Crime School
1938 - Warner Brothers
Directed By Lewis Seiler
SYNOPSIS
After committing a brutal beating, Frankie Warren (Billy Halop) and his gang (the other Dead End Kids) are sent to reform school, where brutality reigns. The new Deputy Commissioner of Corrections Mark Braden (Humphrey Bogart) finds out about the extreme conditions and cleans the place up and tries to steer Frankie on the right path so he won't become a hardened criminal. But falling for Frankie's sister (Gale Page) may make it difficult for Braden.
MY THOUGHTS
A Broadway play premiered in 1935 that would signal a new direction for Hollywood's crime films. Dead End was a smash hit detailing the lives of young street kids who were on the path to be the next big gangsters in newspaper headlines. The story proposed that these so called 'Dead End Kids' were to become bad as a result of their environment.

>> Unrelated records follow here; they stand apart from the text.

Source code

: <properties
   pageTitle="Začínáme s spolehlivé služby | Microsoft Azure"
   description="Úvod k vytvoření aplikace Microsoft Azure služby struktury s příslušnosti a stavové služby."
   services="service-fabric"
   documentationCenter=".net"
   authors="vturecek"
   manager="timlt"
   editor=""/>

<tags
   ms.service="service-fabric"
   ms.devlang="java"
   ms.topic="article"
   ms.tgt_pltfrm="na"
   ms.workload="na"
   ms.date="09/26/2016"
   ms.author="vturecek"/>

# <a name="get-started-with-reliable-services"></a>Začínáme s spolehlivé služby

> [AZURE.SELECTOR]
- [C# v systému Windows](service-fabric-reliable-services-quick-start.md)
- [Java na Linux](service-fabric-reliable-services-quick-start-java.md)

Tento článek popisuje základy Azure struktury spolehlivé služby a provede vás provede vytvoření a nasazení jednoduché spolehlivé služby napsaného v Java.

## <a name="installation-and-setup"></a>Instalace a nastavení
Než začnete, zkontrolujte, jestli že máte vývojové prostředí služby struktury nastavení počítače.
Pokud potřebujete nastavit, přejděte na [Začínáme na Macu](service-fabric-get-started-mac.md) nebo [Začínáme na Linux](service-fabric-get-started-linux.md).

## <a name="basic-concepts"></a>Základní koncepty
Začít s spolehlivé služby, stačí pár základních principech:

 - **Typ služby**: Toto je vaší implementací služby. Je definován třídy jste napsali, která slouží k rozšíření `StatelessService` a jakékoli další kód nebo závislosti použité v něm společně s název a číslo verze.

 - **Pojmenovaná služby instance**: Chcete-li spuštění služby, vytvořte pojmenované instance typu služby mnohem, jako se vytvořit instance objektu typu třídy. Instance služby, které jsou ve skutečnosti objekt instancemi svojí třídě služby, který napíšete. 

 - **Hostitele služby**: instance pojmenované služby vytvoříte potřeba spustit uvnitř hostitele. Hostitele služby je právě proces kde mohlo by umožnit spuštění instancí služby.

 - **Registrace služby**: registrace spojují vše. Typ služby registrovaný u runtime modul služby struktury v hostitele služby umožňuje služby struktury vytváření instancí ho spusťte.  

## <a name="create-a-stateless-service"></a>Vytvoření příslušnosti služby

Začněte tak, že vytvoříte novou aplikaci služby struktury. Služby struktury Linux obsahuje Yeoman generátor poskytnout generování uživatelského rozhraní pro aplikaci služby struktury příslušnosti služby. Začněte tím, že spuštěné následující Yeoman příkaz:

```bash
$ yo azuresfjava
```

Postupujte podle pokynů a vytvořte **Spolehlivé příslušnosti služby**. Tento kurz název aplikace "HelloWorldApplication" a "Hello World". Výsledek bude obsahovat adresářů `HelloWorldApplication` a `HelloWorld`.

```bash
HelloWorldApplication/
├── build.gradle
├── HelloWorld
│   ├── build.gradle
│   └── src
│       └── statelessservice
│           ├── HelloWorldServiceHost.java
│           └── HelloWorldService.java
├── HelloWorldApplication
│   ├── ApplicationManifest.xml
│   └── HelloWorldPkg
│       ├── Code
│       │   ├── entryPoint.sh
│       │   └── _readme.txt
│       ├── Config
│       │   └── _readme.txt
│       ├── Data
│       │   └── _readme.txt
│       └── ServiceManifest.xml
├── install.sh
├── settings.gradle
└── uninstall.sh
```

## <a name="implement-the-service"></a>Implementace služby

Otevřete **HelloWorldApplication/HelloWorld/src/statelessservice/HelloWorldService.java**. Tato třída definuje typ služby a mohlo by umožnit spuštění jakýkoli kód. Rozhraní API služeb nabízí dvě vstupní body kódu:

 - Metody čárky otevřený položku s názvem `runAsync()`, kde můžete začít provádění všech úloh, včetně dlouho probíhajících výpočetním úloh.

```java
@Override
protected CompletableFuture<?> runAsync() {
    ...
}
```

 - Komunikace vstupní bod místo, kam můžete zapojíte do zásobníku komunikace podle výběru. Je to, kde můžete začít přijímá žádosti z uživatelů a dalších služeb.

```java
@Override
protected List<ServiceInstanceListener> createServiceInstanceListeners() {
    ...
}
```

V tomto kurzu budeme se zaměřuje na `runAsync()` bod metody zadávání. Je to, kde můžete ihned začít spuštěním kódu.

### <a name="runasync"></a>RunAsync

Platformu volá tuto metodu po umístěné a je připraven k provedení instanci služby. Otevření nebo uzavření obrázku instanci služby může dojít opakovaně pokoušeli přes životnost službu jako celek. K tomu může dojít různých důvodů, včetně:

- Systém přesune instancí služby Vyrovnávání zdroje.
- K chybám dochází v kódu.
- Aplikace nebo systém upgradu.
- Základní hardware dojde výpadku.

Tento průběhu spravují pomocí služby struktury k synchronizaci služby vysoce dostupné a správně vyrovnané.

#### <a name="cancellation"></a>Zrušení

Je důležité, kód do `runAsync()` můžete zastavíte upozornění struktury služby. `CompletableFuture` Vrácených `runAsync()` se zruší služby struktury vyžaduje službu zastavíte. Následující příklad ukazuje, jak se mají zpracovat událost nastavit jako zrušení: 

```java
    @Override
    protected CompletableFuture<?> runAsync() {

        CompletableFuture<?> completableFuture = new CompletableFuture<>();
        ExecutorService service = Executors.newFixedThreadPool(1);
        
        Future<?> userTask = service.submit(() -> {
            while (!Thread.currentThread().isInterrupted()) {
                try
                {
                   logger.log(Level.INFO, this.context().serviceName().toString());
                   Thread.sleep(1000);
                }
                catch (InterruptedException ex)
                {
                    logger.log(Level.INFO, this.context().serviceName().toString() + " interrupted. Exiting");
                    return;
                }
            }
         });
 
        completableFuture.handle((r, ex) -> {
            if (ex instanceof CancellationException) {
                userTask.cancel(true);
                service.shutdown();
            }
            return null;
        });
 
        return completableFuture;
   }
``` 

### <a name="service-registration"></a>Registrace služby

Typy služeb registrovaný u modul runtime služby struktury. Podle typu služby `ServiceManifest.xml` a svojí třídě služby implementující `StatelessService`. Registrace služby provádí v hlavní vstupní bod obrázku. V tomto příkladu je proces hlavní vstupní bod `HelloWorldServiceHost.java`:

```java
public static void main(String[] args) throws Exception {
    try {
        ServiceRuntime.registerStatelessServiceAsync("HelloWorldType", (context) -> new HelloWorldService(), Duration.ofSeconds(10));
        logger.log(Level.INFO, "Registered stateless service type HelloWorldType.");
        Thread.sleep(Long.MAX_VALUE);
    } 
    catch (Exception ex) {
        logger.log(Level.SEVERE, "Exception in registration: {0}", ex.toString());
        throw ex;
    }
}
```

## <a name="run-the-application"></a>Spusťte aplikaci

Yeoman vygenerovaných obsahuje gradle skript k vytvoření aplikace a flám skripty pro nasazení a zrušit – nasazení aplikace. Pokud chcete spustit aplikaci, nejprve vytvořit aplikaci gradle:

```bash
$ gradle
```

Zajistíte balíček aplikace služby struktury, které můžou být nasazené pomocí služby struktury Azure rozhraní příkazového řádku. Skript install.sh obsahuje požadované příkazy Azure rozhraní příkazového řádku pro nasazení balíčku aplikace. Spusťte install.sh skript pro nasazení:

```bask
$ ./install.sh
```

The squalor of the tenements of the lower east side of Manhattan were to blame for their life of crime.
Independent film producer Sam Goldwyn snatched up the movie rights to the play and released Dead End in 1937, to universal acclaim and several Oscar nominations, including Best Picture.
All this... at a time when Warner Brothers was considered the go-to studio for socially conscious films.
In fact, Warner's I Am A Fugitive From a Chain Gang actually led to widespread prison reforms across the country and a full pardon to the author who wrote the autobiographical tale.
Dead End would have been a perfect match for the studio. It even featured two Warner Brothers actors out on loan, Humphrey Bogart and Allen Jenkins, along with future contract players, The Dead End Kids.
Warner Brothers snatched up the boy's contracts after Goldwyn let them go following their reign of terror during Dead End's production, leading to thousands of dollars in damages to the studio.
The Dead End Kids largely played the same roles (though with different names) they did in the stage and film versions of Dead End. They are as likable and fun to watch as their first appearance. Their energetic and anarchic personas move the film at a brisk pace, and also offer a generous amount of hi-jinks and humor.
Bogart's role couldn't have been more different. In Dead End, he was the notorious Babyface Martin, wanted gangster, and someone the boys looked up to with awe.
Here, Bogart is a crusader for good who must win over the hearts of the boys with much effort. This was the strongest of his pre-fame 'good guy' performances, mainly because it was the meatiest part.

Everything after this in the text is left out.